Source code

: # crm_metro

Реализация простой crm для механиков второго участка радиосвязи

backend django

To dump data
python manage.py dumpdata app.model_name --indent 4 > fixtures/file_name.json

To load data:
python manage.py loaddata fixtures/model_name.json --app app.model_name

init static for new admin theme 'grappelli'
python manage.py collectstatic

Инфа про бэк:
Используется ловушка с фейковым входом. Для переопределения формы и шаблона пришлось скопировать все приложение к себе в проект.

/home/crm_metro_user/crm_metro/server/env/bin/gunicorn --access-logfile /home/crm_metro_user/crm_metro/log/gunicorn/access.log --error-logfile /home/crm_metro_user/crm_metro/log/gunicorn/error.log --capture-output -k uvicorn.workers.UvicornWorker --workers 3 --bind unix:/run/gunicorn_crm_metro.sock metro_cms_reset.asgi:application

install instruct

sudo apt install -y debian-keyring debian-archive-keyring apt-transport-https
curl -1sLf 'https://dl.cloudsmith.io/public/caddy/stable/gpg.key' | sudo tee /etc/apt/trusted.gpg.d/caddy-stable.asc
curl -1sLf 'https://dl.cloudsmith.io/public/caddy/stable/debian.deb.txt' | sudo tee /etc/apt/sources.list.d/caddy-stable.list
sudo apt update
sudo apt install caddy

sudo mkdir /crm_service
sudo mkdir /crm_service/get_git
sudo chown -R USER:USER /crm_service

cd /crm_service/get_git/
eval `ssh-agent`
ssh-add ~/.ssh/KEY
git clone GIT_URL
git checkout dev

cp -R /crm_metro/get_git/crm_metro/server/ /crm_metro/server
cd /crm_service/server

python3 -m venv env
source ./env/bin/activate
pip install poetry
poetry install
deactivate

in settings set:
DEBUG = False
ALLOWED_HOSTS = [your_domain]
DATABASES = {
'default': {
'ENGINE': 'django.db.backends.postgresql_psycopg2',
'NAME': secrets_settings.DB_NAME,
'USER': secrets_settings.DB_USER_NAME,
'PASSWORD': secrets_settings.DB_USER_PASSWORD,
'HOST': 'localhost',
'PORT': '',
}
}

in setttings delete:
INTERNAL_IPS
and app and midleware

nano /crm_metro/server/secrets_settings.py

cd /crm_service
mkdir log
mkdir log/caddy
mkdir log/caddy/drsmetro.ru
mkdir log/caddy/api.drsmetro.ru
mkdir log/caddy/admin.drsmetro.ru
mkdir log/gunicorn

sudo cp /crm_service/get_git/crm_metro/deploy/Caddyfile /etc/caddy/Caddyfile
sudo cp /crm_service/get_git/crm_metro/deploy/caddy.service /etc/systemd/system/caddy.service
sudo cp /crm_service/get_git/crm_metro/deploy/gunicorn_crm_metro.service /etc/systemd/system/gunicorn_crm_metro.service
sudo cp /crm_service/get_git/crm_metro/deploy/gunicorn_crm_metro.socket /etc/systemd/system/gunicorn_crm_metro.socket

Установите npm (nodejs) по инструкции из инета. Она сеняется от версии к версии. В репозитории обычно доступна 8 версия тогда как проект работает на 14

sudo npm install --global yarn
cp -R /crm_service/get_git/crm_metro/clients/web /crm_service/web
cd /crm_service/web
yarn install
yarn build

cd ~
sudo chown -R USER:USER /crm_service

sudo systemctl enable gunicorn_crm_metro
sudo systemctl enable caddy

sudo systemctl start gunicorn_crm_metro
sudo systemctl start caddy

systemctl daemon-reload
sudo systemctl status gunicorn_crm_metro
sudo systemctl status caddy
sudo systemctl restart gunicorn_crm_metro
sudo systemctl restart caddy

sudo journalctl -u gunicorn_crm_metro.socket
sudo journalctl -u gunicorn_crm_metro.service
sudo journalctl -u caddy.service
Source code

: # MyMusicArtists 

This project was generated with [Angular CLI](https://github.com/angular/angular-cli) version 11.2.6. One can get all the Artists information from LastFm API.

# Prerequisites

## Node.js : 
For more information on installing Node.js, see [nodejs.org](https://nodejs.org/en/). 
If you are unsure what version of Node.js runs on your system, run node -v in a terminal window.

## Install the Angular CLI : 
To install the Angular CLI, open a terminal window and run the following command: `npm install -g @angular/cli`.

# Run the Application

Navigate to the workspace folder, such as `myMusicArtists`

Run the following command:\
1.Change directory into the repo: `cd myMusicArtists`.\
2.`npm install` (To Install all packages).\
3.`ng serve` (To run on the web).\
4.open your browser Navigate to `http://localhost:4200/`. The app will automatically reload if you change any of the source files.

=======

Work to be completed:
Using the records above, restate word for word the lines from the one with "sudo apt install caddy" through the one with "sudo npm install --global yarn", both included.

Answer to the problem:
sudo apt install caddy

sudo mkdir /crm_service
sudo mkdir /crm_service/get_git
sudo chown -R USER:USER /crm_service

cd /crm_service/get_git/
eval `ssh-agent`
ssh-add ~/.ssh/KEY
git clone GIT_URL
git checkout dev

cp -R /crm_metro/get_git/crm_metro/server/ /crm_metro/server
cd /crm_service/server

python3 -m venv env
source ./env/bin/activate
pip install poetry
poetry install
deactivate

in settings set:
DEBUG = False
ALLOWED_HOSTS = [your_domain]
DATABASES = {
'default': {
'ENGINE': 'django.db.backends.postgresql_psycopg2',
'NAME': secrets_settings.DB_NAME,
'USER': secrets_settings.DB_USER_NAME,
'PASSWORD': secrets_settings.DB_USER_PASSWORD,
'HOST': 'localhost',
'PORT': '',
}
}

in setttings delete:
INTERNAL_IPS
and app and midleware

nano /crm_metro/server/secrets_settings.py

cd /crm_service
mkdir log
mkdir log/caddy
mkdir log/caddy/drsmetro.ru
mkdir log/caddy/api.drsmetro.ru
mkdir log/caddy/admin.drsmetro.ru
mkdir log/gunicorn

sudo cp /crm_service/get_git/crm_metro/deploy/Caddyfile /etc/caddy/Caddyfile
sudo cp /crm_service/get_git/crm_metro/deploy/caddy.service /etc/systemd/system/caddy.service
sudo cp /crm_service/get_git/crm_metro/deploy/gunicorn_crm_metro.service /etc/systemd/system/gunicorn_crm_metro.service
sudo cp /crm_service/get_git/crm_metro/deploy/gunicorn_crm_metro.socket /etc/systemd/system/gunicorn_crm_metro.socket

Установите npm (nodejs) по инструкции из инета. Она сеняется от версии к версии. В репозитории обычно доступна 8 версия тогда как проект работает на 14

sudo npm install --global yarn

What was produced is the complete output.